Distributive justice (as a reminder, according to Credit Suisse’s Global Wealth Report 2021, 1% of the world’s population owned 46% of the world’s total wealth. The richest 10 % had 82 % of global wealth) – solidarity and ecological sustainability should be the guiding principles. However, this also raises whether a constant increase in material consumption and goods is conducive to a contented life and should therefore continue to be the primary political goal.

After all, it cannot and must not be the case that the current generation not only imposes the burden of climate and biodiversity disasters on future generations, but also a model for financing social benefits that is based on unrealistic parameters.

And this is clearly the case!

It is downright irresponsible to take as a basis a financing system that is based a priori on developments that are not desirable from a sustainability perspective, among other things, and that are also highly uncertain from the outset that they will materialise.

Modelling should be based on desirable and plausible developments.

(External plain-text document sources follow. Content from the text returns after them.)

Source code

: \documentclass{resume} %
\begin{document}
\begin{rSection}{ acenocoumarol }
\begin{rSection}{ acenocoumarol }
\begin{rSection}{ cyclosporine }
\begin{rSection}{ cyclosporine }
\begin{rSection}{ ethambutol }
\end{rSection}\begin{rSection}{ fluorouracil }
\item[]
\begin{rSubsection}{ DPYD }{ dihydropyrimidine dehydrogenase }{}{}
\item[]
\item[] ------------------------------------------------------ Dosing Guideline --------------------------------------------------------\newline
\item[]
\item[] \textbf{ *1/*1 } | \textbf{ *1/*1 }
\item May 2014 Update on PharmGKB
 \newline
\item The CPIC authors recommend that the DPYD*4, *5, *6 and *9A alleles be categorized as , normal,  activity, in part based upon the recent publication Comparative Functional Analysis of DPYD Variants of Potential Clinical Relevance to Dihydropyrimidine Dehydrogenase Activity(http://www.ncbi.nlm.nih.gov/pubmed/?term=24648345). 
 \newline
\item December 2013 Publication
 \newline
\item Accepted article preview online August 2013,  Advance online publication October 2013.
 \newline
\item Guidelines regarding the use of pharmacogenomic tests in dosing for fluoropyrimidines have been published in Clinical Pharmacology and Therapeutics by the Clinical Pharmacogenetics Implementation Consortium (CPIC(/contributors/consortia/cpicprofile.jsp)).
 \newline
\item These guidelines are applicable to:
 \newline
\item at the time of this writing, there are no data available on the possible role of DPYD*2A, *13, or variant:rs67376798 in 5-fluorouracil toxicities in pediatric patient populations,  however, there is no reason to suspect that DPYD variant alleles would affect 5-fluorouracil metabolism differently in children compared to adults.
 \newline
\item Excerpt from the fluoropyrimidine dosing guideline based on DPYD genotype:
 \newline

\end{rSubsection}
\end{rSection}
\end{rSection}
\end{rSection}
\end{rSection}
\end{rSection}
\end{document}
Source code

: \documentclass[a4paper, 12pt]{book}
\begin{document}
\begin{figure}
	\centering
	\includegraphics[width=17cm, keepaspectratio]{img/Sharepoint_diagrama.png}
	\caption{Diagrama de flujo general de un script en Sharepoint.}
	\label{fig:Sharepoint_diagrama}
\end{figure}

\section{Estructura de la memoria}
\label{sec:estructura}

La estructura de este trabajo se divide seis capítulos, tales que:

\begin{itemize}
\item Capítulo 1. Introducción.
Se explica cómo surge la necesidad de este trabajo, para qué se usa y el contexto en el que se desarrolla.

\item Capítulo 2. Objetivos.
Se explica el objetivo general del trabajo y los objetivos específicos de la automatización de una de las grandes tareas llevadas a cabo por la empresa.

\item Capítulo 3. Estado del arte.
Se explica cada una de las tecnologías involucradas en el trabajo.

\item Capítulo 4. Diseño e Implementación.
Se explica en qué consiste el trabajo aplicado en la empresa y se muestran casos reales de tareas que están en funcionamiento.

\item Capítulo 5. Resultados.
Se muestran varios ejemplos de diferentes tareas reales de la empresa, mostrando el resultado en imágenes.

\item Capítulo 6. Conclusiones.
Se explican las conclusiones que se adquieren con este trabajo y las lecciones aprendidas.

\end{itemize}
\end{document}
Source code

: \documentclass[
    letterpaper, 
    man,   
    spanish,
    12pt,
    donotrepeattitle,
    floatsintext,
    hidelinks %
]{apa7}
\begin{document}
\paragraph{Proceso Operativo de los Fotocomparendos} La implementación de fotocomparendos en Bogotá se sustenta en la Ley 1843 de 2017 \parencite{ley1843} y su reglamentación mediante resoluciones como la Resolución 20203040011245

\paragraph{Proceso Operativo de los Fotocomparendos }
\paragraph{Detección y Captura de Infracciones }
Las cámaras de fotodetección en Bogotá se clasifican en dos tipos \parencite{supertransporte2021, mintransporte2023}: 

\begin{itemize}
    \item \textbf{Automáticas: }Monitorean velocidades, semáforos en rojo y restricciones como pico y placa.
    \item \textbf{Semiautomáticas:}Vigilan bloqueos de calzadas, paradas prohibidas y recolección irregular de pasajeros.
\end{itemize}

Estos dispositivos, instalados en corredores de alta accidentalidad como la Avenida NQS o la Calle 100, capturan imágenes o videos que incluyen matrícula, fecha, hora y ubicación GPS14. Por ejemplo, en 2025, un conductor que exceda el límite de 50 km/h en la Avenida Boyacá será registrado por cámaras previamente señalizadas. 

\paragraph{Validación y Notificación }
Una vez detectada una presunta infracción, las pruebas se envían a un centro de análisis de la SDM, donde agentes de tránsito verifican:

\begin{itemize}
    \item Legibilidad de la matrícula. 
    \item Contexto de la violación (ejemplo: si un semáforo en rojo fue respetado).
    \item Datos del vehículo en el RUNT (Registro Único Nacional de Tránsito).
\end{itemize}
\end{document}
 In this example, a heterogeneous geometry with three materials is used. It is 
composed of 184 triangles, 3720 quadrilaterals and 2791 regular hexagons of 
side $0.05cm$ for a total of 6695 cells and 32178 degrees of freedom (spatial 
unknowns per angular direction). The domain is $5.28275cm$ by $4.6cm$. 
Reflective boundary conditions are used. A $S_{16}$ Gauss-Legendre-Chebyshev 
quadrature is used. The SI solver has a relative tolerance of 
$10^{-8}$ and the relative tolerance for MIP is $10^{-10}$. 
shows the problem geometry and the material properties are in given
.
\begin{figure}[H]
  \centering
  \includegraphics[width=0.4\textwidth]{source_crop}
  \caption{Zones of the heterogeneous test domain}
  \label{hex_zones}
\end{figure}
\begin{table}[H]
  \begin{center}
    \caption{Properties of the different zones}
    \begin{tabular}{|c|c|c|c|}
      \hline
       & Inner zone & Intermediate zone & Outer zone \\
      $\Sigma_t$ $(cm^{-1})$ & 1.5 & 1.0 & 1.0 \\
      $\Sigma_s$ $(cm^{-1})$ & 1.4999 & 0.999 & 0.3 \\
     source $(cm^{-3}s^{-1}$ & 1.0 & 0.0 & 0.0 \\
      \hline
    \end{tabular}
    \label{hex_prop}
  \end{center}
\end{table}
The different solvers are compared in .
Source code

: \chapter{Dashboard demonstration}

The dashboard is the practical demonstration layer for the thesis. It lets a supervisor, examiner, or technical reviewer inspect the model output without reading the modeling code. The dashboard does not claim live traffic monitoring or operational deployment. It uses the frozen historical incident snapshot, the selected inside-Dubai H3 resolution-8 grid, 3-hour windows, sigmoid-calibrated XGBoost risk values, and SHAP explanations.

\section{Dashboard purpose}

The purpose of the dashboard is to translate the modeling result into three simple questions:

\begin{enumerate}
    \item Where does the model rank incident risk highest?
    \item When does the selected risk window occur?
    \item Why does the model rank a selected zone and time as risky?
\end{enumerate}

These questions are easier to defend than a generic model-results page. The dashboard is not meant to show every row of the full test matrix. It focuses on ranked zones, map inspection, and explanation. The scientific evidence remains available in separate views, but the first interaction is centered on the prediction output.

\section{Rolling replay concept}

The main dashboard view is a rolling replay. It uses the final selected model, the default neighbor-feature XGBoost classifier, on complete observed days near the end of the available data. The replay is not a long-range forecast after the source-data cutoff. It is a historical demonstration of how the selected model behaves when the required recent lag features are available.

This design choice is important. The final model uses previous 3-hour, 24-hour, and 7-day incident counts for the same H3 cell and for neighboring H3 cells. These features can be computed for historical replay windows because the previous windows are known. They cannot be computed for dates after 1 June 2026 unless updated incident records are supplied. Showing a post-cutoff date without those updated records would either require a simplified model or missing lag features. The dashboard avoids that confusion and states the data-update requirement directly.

Moreover, the question of financing applies “not only” to the pension system, but also beyond it. There is also the question of sustainable finance that is not based on growth.

Climate adaptation measures will be associated with high costs (although these are ultimately far lower than the costs of inaction, although they still have to be borne). However, factors such as the ageing population will also lead to additional costs due to the maintenance of our solidarity-based social system in all its areas (pension insurance, health insurance, long-term care insurance), additional expenditure on healthcare, public transport and much more.

Ultimately, the analysis once again shows the need for a real debate on the economic, ecological and social orientation of our social and economic model.

In addition to very fundamental considerations, this also includes concrete initiatives such as subjecting the simulations of the increase in PIB and population / commuter movements to a so-called “stress test”. This means analysing what the real social gain of this growth is and who benefits from it and to what extent it is compatible – under realistic conditions – with the goals of biodiversity and climate protection, the limited nature of water resources and the resulting infrastructures. The Mouvement Ecologique has already made this demand on the occasion of the new “programme directeur” of national planning (Annex 2).

Or the analysis and abolition of environmentally harmful subsidies, so that the climate and biodiversity crisis is not also financed with taxpayers’ money (money that is also lacking elsewhere) or the question of greater taxation of capital, the implementation of a sustainable tax reform, etc.

Earth Overshoot Day is published annually by the US organisation Global Footprint Network (GFN). It analyses, individually for each country, but also for the entire world population, on which day of the year we would have used up our resources globally if all people lived like the population of the country being analysed. Last year, this was already the case for Luxembourg in mid-February!

Earth Overshoot Day in particular should make us realise this: From this date onwards, we are living on credit, in a way!